Prova a spiegare che non è così, ma la decisione ormai è stata presa e viene registrato come un adulto. Si tratta di una pratica che abbiamo appurato essere diffusa nella maggioranza dei casi. Dal momento che un minore avrebbe diritto a maggiore tutela e protezione, vista la carenza di personale e strutture, a Lesbo non ci si può permettere di essere minorenne. Ora per un attimo proviamo ad immaginare che Nico sia uno dei nostri figli, noi ne abbiamo cinque. Quante volte abbiamo pensato se tutto questo fosse capitato a uno di loro! Proviamo ad entrare anche nel cuore dei suoi genitori che hanno fatto la scelta straziante di lasciarlo partire per potergli garantire un futuro, per poterlo salvare dagli attentati che ancora oggi i taleban, anche se non se ne parla quasi più, mettono in atto nei confronti di altri musulmani non reputati tali.

Ultimamente Nico era inquieto. Alcuni suoi amici che vivono nei campi profughi nei dintorni di Atene stavano pensando di tentare la sorte, volevano provare il 'game': percorrere la rotta balcanica per arrivare in Italia e poi in Nord Europa. Sono pienamente consapevoli dei rischi, ma sono giovani e testardi e, soprattutto, sono stanchi di vivere una vita senza speranze. La tentazione per Nico di unirsi a loro era forte. È stato difficile dissuaderlo. Inoltre a maggio in Grecia è stata approvata una serie di emendamenti alle leggi su asilo e immigrazione che consentiranno la detenzione automatica, fino a 36 mesi, dei richiedenti asilo il cui appello è stato respinto e di coloro che sono soggetti alla procedura di espulsione.

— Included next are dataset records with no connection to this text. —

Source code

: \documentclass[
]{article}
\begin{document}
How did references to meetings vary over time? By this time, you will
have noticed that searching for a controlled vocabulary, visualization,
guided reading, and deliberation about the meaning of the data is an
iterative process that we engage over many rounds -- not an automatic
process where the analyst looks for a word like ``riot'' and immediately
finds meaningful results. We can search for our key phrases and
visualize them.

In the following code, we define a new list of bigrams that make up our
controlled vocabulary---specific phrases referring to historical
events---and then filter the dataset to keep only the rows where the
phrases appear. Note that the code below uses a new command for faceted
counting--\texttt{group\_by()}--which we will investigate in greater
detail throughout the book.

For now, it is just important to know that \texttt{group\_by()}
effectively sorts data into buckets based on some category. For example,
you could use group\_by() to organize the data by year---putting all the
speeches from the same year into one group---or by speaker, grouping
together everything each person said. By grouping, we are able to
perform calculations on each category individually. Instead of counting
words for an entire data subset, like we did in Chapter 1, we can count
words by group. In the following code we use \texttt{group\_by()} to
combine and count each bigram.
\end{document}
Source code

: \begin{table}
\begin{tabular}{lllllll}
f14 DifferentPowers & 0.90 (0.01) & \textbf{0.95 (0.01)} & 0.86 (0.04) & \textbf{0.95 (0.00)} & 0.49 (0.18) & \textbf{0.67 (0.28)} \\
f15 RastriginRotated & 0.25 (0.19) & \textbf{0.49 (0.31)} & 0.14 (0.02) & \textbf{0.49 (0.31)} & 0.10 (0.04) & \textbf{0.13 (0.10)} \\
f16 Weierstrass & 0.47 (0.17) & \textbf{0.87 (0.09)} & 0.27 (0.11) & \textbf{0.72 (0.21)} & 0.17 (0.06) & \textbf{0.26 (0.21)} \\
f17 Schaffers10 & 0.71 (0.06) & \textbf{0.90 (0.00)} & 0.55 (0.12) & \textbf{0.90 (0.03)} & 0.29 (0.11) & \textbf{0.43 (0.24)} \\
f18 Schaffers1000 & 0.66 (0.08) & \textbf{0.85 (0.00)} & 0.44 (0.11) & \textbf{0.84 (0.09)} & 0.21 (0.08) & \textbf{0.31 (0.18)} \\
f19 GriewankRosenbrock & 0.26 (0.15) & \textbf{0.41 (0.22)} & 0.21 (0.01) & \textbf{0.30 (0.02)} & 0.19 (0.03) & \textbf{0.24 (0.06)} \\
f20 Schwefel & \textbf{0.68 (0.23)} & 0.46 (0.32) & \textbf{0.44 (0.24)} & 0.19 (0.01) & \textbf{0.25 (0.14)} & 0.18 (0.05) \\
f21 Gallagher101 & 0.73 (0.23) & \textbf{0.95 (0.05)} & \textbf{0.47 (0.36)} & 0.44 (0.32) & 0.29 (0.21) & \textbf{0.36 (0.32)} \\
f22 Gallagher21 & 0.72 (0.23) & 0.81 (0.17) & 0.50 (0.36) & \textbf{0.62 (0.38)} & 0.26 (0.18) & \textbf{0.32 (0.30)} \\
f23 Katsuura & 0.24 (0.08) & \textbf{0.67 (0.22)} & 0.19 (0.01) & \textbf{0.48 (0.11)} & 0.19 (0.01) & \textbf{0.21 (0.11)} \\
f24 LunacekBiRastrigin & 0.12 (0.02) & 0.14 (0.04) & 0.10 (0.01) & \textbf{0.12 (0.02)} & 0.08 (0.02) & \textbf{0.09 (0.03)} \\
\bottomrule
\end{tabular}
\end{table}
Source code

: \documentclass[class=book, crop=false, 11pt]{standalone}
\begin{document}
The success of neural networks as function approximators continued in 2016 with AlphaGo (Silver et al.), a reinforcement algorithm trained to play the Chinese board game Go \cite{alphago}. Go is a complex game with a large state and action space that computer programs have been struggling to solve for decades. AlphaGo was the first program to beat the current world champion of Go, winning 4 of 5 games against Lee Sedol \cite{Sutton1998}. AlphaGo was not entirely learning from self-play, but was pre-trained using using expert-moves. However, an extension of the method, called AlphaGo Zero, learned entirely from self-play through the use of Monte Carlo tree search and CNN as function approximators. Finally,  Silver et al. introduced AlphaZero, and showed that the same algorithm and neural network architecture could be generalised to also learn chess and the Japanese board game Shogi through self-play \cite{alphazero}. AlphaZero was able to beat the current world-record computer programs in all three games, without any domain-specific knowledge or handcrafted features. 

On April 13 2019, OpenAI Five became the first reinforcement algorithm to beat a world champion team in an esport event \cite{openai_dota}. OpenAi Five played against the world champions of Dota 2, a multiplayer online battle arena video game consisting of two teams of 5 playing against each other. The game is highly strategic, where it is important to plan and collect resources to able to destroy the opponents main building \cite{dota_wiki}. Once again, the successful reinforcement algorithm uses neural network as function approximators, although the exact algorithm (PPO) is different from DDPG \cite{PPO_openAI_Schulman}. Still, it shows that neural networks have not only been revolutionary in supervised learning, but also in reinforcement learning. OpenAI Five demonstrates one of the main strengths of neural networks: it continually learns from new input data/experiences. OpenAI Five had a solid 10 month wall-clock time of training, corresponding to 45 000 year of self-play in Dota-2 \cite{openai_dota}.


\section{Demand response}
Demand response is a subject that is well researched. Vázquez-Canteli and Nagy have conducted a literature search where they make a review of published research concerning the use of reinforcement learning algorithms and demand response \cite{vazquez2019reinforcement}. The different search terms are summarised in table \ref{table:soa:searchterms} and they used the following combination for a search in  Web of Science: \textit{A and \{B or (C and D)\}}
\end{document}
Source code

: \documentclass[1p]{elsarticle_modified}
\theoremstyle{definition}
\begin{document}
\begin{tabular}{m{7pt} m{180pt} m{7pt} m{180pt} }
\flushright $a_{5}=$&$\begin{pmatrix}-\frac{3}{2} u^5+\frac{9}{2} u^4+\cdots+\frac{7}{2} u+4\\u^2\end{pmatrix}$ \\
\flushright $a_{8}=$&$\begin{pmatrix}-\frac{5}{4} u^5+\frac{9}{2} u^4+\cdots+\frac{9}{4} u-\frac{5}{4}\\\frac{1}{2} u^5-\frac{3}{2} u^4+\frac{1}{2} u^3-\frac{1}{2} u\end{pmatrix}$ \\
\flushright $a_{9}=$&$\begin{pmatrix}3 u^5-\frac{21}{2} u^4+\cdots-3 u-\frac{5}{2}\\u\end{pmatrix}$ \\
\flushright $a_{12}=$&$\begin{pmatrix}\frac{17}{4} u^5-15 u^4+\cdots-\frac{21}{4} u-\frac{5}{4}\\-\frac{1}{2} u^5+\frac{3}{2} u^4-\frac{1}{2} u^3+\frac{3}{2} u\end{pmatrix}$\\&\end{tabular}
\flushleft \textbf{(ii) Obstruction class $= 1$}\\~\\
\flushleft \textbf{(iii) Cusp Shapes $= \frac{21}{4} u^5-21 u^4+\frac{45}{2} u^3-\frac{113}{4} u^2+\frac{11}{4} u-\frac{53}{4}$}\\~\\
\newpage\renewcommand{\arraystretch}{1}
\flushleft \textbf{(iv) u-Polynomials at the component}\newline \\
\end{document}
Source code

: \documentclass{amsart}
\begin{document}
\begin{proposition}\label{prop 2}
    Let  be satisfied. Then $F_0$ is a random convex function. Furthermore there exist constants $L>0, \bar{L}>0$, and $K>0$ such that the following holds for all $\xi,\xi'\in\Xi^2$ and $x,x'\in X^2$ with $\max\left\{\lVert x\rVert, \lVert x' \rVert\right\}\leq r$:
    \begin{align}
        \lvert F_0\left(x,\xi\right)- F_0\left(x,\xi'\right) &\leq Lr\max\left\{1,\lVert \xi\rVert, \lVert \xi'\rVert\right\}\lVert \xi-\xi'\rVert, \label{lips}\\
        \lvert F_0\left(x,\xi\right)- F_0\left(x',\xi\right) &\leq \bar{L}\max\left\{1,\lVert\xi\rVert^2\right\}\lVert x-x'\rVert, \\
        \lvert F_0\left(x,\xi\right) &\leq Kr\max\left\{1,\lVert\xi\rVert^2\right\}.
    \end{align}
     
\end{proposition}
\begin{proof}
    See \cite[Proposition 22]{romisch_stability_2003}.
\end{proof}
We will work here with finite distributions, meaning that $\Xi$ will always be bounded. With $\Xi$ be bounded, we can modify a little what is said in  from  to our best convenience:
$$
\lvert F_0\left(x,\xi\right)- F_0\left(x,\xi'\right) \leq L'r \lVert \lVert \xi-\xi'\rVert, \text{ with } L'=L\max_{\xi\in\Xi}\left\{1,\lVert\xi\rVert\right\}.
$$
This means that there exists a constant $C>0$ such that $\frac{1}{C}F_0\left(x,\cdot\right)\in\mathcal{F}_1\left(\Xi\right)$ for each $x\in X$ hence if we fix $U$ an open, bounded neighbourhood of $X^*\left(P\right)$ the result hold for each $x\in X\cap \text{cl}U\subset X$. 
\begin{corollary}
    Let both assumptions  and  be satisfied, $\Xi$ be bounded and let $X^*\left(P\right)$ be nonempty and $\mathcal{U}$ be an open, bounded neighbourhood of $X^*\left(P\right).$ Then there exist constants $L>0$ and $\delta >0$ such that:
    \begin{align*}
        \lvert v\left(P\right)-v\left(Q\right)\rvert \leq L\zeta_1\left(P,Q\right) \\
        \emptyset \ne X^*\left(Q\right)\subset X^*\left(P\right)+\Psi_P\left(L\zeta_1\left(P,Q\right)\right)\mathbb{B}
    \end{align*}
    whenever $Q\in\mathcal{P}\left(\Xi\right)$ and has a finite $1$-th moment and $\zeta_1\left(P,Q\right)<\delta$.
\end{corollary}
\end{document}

Nico non era regolare e ora sta aspettando l’esito del ricorso che abbiamo presentato e se sarà negativo, lui sarà uno di quelli che rischia il carcere. Un seme di speranza lo ha finalmente gettato nel suo cuore una visita inaspettata che abbiamo ricevuto pochi giorni fa, quando abbiamo avuto il piacere di ospitare a casa nostra alcuni amici della Comunità di Sant’Egidio di ritorno proprio da Lesbo, da dove hanno fatto partire altri dieci profughi e ci hanno fatto il bellissimo dono di due ragazzi afgani che ora vivono con noi. Abbiamo seguito le immagini dell’arrivo dei corridoi in Italia e non abbiamo potuto non gioire insieme a queste persone mentre venivano accolte e amate. Non si tratta di essere buoni, si tratta di vivere il Vangelo in cui crediamo. Si tratta di giustizia. Come non ringraziare il nostro papa Francesco che continuamente risveglia le coscienze riguardo al dramma dei migranti? Dopo la sua visita a Lesbo nel 2016 decise di accogliere alcuni di loro tramite i corridoi umanitari.

Ci sentiamo di ringraziare la Comunità di Sant’Egidio per questa preziosa opera che ridà dignità a coloro che chiedono accoglienza e alla nostra Europa. Per Nico è stata la rivelazione che allora esiste una via legale e sicura per essere accolti in Europa. Forse lui non potrà mai percorrere uno di quei 'corridoi umanitari', ma solo sapere che esistono è bastato per rendergli il sorriso, per ricominciare a scherzare con gli altri della casa famiglia, per riprendere i corsi di lingua online, la lettura, lo studio della chitarra e le partite a basket nel campetto dietro casa. Forse un futuro c’è anche per lui.